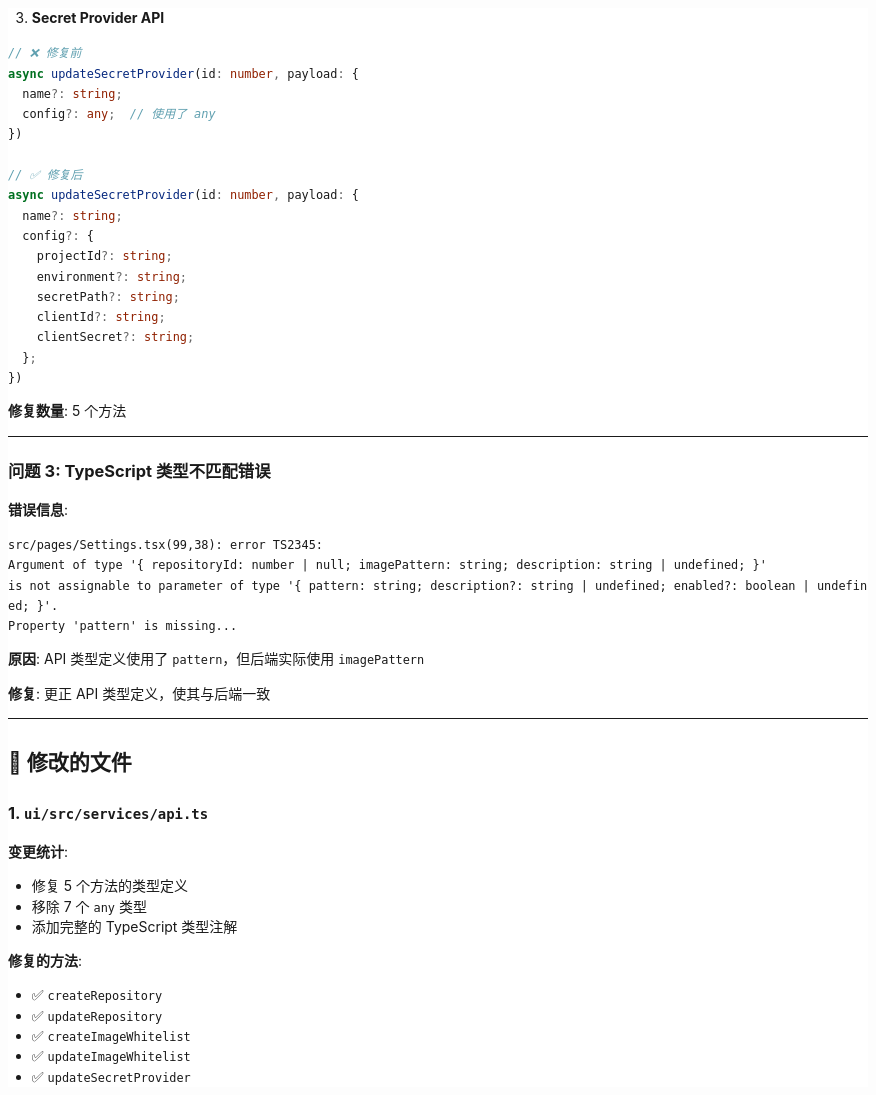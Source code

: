 3. **Secret Provider API**
```typescript
// ❌ 修复前
async updateSecretProvider(id: number, payload: {
  name?: string;
  config?: any;  // 使用了 any
})

// ✅ 修复后
async updateSecretProvider(id: number, payload: {
  name?: string;
  config?: {
    projectId?: string;
    environment?: string;
    secretPath?: string;
    clientId?: string;
    clientSecret?: string;
  };
})
```

**修复数量**: 5 个方法

---

### 问题 3: TypeScript 类型不匹配错误

**错误信息**:
```
src/pages/Settings.tsx(99,38): error TS2345: 
Argument of type '{ repositoryId: number | null; imagePattern: string; description: string | undefined; }' 
is not assignable to parameter of type '{ pattern: string; description?: string | undefined; enabled?: boolean | undefined; }'.
Property 'pattern' is missing...
```

**原因**: API 类型定义使用了 `pattern`，但后端实际使用 `imagePattern`

**修复**: 更正 API 类型定义，使其与后端一致

---

## 📝 修改的文件

### 1. `ui/src/services/api.ts`

**变更统计**:
- 修复 5 个方法的类型定义
- 移除 7 个 `any` 类型
- 添加完整的 TypeScript 类型注解

**修复的方法**:
- ✅ `createRepository`
- ✅ `updateRepository`
- ✅ `createImageWhitelist`
- ✅ `updateImageWhitelist`
- ✅ `updateSecretProvider`
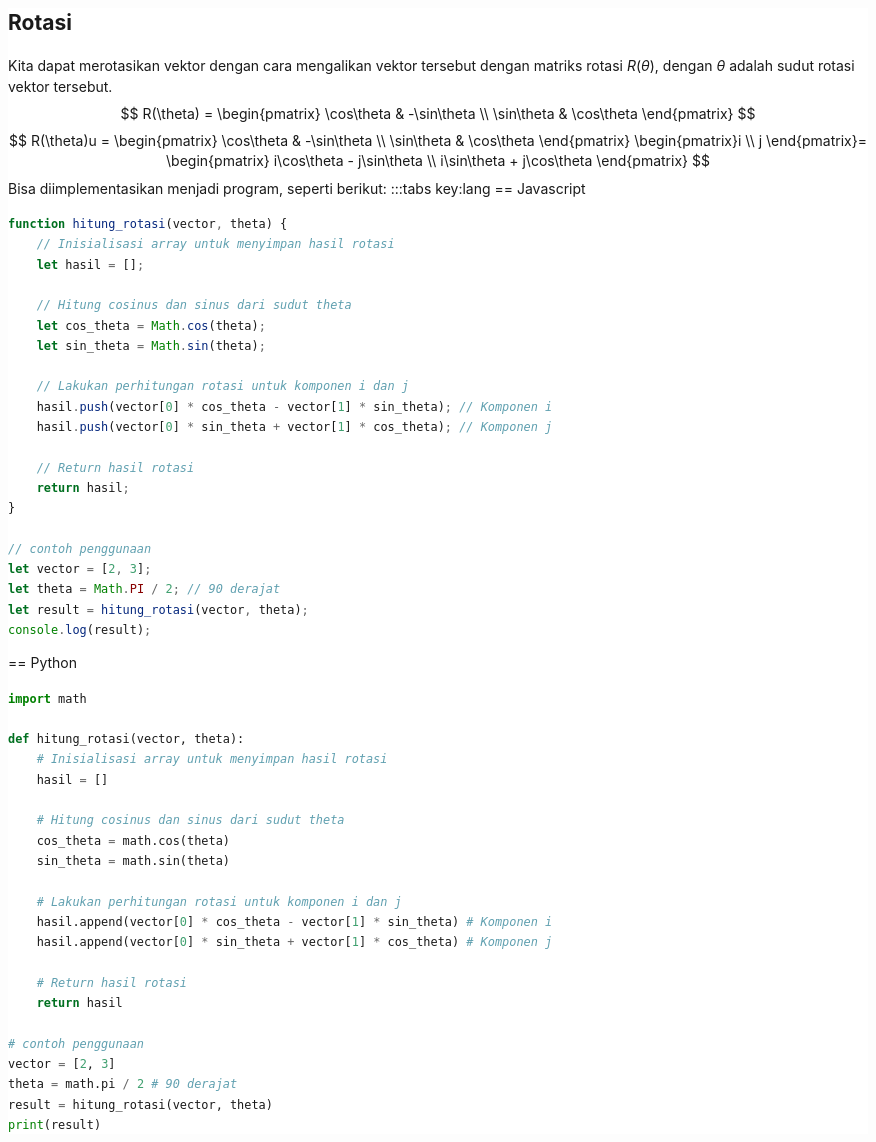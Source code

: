 
## Rotasi

Kita dapat merotasikan vektor dengan cara mengalikan vektor tersebut dengan matriks rotasi $R(\theta)$, dengan $\theta$ adalah sudut rotasi vektor tersebut.
$$
R(\theta) = \begin{pmatrix} \cos\theta & -\sin\theta \\ \sin\theta & \cos\theta \end{pmatrix}
$$
$$
R(\theta)u = \begin{pmatrix} \cos\theta & -\sin\theta \\ \sin\theta & \cos\theta \end{pmatrix}  \begin{pmatrix}i \\ j \end{pmatrix}= \begin{pmatrix} i\cos\theta - j\sin\theta \\ i\sin\theta + j\cos\theta \end{pmatrix}
$$
Bisa diimplementasikan menjadi program, seperti berikut:
:::tabs key:lang
== Javascript
``` js
function hitung_rotasi(vector, theta) {
    // Inisialisasi array untuk menyimpan hasil rotasi
    let hasil = [];

    // Hitung cosinus dan sinus dari sudut theta
    let cos_theta = Math.cos(theta);
    let sin_theta = Math.sin(theta);

    // Lakukan perhitungan rotasi untuk komponen i dan j
    hasil.push(vector[0] * cos_theta - vector[1] * sin_theta); // Komponen i
    hasil.push(vector[0] * sin_theta + vector[1] * cos_theta); // Komponen j

    // Return hasil rotasi
    return hasil;
}

// contoh penggunaan
let vector = [2, 3];
let theta = Math.PI / 2; // 90 derajat
let result = hitung_rotasi(vector, theta);
console.log(result);
```
== Python
``` py
import math

def hitung_rotasi(vector, theta):
    # Inisialisasi array untuk menyimpan hasil rotasi
    hasil = []

    # Hitung cosinus dan sinus dari sudut theta
    cos_theta = math.cos(theta)
    sin_theta = math.sin(theta)

    # Lakukan perhitungan rotasi untuk komponen i dan j
    hasil.append(vector[0] * cos_theta - vector[1] * sin_theta) # Komponen i
    hasil.append(vector[0] * sin_theta + vector[1] * cos_theta) # Komponen j

    # Return hasil rotasi
    return hasil

# contoh penggunaan
vector = [2, 3]
theta = math.pi / 2 # 90 derajat
result = hitung_rotasi(vector, theta)
print(result)

```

■ ■ ■ ■ ■

**What to produce:**
Your answer should consist of every line from the entries that holds "pmatrix".

**Output below:**
R(\theta) = \begin{pmatrix} \cos\theta & -\sin\theta \\ \sin\theta & \cos\theta \end{pmatrix}
R(\theta)u = \begin{pmatrix} \cos\theta & -\sin\theta \\ \sin\theta & \cos\theta \end{pmatrix}  \begin{pmatrix}i \\ j \end{pmatrix}= \begin{pmatrix} i\cos\theta - j\sin\theta \\ i\sin\theta + j\cos\theta \end{pmatrix}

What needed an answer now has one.